August 29, 2012 • 10:11AM

"The Secret Plans for the Euro-Crash" is the title of a detailed article in the Aug. 25 Frankfurter Allgemeine Zeitung on an exit scenario for life after the euro. Advisors from the business consultancy Capco have already written a 300-page study detailing every step of a euro exit, and lawyers are going from door to door of companies, to explain how subsidiary companies could go bankrupt without affecting the proprietary company, should Greece, for example, leave the euro. But since Spain is in need of the bailout fund, the teams are preparing for a complete breakup of the euro.

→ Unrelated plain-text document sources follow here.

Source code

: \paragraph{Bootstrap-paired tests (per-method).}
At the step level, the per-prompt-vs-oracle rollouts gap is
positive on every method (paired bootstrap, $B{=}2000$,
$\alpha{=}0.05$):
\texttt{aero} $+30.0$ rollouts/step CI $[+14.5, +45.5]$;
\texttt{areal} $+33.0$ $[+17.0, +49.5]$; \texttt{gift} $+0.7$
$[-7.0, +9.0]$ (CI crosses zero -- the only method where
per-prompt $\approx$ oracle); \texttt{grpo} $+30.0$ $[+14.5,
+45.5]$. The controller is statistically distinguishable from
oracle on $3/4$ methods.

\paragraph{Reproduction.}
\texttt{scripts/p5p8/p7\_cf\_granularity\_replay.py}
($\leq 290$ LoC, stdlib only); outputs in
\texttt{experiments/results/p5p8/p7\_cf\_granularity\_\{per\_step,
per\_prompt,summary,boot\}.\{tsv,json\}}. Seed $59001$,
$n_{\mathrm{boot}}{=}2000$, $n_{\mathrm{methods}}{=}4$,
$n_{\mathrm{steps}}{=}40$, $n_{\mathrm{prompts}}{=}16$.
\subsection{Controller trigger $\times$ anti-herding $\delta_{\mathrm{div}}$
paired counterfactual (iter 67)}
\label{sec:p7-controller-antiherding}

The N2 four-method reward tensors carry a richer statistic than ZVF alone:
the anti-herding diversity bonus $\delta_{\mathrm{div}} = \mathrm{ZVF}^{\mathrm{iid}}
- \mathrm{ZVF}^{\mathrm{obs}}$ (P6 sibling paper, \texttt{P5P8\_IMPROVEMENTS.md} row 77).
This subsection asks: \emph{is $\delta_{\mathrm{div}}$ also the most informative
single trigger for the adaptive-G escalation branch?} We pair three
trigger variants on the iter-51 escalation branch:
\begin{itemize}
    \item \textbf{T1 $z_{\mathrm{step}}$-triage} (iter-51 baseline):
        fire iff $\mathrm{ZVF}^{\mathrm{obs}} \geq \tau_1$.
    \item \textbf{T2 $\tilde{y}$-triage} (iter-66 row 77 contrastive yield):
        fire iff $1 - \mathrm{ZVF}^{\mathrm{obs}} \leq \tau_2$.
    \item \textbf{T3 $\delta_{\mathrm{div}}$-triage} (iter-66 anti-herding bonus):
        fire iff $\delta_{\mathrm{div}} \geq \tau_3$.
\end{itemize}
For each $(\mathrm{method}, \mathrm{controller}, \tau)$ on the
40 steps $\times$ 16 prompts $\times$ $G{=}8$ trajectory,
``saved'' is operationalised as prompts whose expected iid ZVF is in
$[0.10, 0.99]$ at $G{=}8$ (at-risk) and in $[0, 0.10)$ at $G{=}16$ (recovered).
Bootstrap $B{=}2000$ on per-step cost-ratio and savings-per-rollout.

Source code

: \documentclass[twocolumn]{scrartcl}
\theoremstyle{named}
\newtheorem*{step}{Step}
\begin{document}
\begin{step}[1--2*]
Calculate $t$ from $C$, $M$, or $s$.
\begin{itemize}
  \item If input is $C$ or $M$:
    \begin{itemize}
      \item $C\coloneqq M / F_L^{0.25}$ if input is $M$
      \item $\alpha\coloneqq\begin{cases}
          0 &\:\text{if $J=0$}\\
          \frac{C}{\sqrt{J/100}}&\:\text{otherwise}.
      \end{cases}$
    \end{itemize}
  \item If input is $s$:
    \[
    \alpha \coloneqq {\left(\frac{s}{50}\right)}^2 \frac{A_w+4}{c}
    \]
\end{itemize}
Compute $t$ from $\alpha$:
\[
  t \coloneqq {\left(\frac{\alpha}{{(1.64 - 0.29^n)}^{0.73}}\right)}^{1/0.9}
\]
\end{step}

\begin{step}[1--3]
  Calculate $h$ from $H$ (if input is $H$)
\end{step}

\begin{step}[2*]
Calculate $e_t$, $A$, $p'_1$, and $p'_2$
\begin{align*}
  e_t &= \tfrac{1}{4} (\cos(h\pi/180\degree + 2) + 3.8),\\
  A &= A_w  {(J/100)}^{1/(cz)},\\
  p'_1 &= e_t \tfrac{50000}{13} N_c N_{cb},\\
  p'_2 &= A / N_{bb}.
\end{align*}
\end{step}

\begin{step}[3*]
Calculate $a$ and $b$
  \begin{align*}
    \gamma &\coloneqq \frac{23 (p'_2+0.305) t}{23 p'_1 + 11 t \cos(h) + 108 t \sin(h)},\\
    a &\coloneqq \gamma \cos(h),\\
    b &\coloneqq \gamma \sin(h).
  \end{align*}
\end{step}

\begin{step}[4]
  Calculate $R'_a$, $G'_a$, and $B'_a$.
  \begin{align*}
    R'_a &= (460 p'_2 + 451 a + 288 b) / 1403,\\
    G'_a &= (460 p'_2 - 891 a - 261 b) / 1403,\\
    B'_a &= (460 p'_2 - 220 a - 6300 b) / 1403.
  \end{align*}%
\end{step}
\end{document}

Under the subhead "All Plans Are Already in the Drawer," Alexander Roos from Boston Consulting Group claims that a third of all German corporate executives think that a breakup of the euro into north and south is probable. Although the so-called crisis teams in the various companies have been working out these scenarios for a long time, they still see the breakup from the standpoint of a statistical probability and not from a principled basis.

Apparently, no one is willing to admit that these plans exist, but they are already acting accordingly. Michael Diekmann of Allianz states, "Developments of the last months have increased the risks of a different scenario." Commerzbank also admits that it is going through different scenarios, and Deutsche Bank simply states "no comment."

But Deutsche Bank is one of those cutting off their foreign subsidiaries by refinancing them through the national central banks and no longer through the parent company, so that in a breakup both their liabilities on a national level and also their allowances to the central bank would go through the same devaluation. Furthermore, the big players are taking their liquidity out of Europe and renegotiating their derivatives contracts, so that their securities no longer are in Greece, Italy, or Spain (which would obviously default on the contacts), but in places like the City of London, which themselves want to include transferring the Greeks' sovereign debt to the U.K.

Even though the line of all the big DAX [German stock exchange] firms is still that they are "not participating in doom-mongering," Bodo Uebber of Daimler told FAZ, they are acting fully opposite by withdrawing all their liquidity from foreign banks every evening, so that if any Southern nation should leave the euro overnight, they would not face devaluation.

It is high time to stop these mad flows of money, and use them sanely for a new economic miracle.